Mickey Leone, a lifelong Chestnut Hill area resident who has been teaching music for over 25 years, opened the Chestnut Hill Music Academy (CHMA) last month in St. Paul’s Church. A professional musician since the age of 14 when he began playing drums in rock bands, Mickey is the director and guitar teacher at the new academy. Mickey’s own musical influences run from blues to country to jazz standards to southern rock.

“What you get at the Chestnut Hill Music Academy,” said Mickey, “is a variety of teachers to choose from on every instrument. With young children it’s really more about teaching the love of music and attitude about being a musician than it is technical things.”

Leone operated Makin Music, a parent-tot music program at the Water Tower Recreation Center, for 10 years as well as the Chestnut Hill Guitar School for many years. He is a long-time musical theater actor and executive producer and co-founder of Philadelphia Performance Project, a nonprofit theater company dedicated to original musical theater works. Mickey, who requested that his age not be mentioned, graduated from Springfield Township High School in 1970, holds a B.A. from La Salle University in sociology and a master’s degree from Chestnut Hill College in counseling psychology.

In 2010 he wrote the book and composed all the songs for the original musical theater production, “Week Between the Holidays,” which included a cast of 11 and a five-piece pit band. The show was part of the 2010 Philly Fringe Festival, where it played for three performances to packed houses.

Leone has also composed numerous songs for other musical theater productions. He has also acted for the Upper Dublin Players, Willow Manor Players and Jenkintown Music Theater.

Students at the new school will perform in concert four times a year at the St. Paul’s Church Hall. “When the kids see other kids performing, it often inspires them,” he said. “They say, ‘Wow, I’d love to play that kind of music; why don’t we do that?’ or ‘Wow, that kid’s really good. If I practiced hard, maybe I could get to be that good.’”

Leone declined to state any specifics about the academy’s financial arrangement with St. Paul’s, just that he has “an ongoing relationship” with the church. There are three special programs at CHMA. The rock school program puts a band together for an eight-week rehearsal schedule culminating in a performance on the main stage.

There is also an eight- to 10-week musical theater program where students learn the elements of song and dance, leading to an ensemble production at the end of the experience. CHMA’s third special program is based on the Suzuki method. (This is a method of teaching music conceived and executed by Japanese violinist and pedagogue Shin’ichi Suzuki {1898–1998} dating from the mid-20th century. The central belief of Suzuki, based on his language acquisition theories, is that all people are capable of learning from their environment.)

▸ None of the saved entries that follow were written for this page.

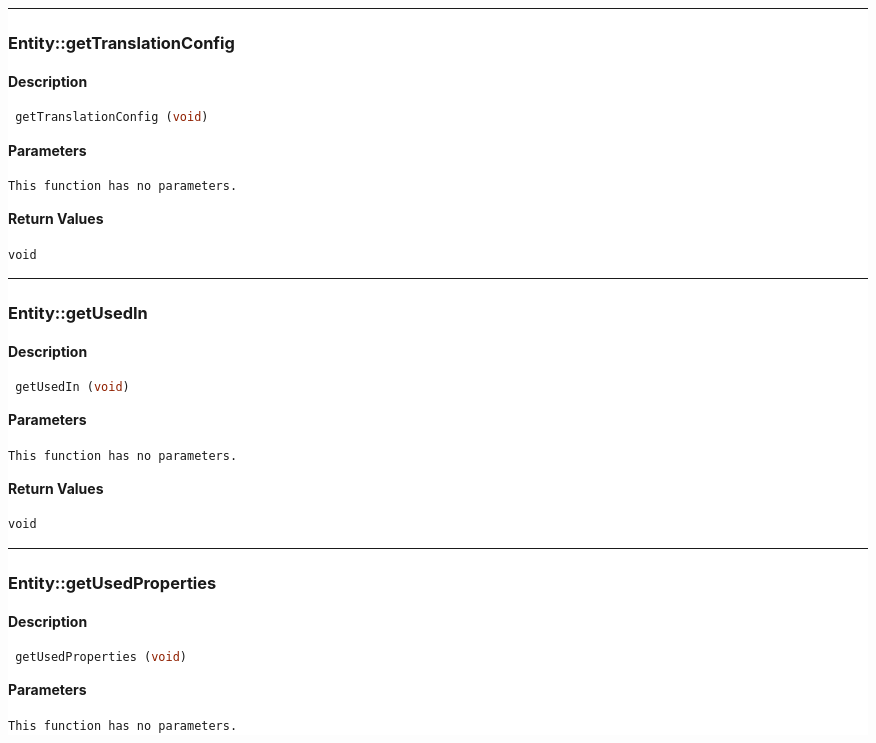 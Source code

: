 
<hr />


### Entity::getTranslationConfig  

**Description**

```php
 getTranslationConfig (void)
```

 

 

**Parameters**

`This function has no parameters.`

**Return Values**

`void`


<hr />


### Entity::getUsedIn  

**Description**

```php
 getUsedIn (void)
```

 

 

**Parameters**

`This function has no parameters.`

**Return Values**

`void`


<hr />


### Entity::getUsedProperties  

**Description**

```php
 getUsedProperties (void)
```

 

 

**Parameters**

`This function has no parameters.`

“I’ve always known that music is therapeutic,” said Mickey. “Listening to music and playing music is good for the soul. When I started to study counseling, it just seemed natural for me to get some training in the two interests … I believe all children are filled with music.”

Leone has two daughters in their 20s, Hannah and Rachel. His parents still reside in Springfield Township, where he grew up.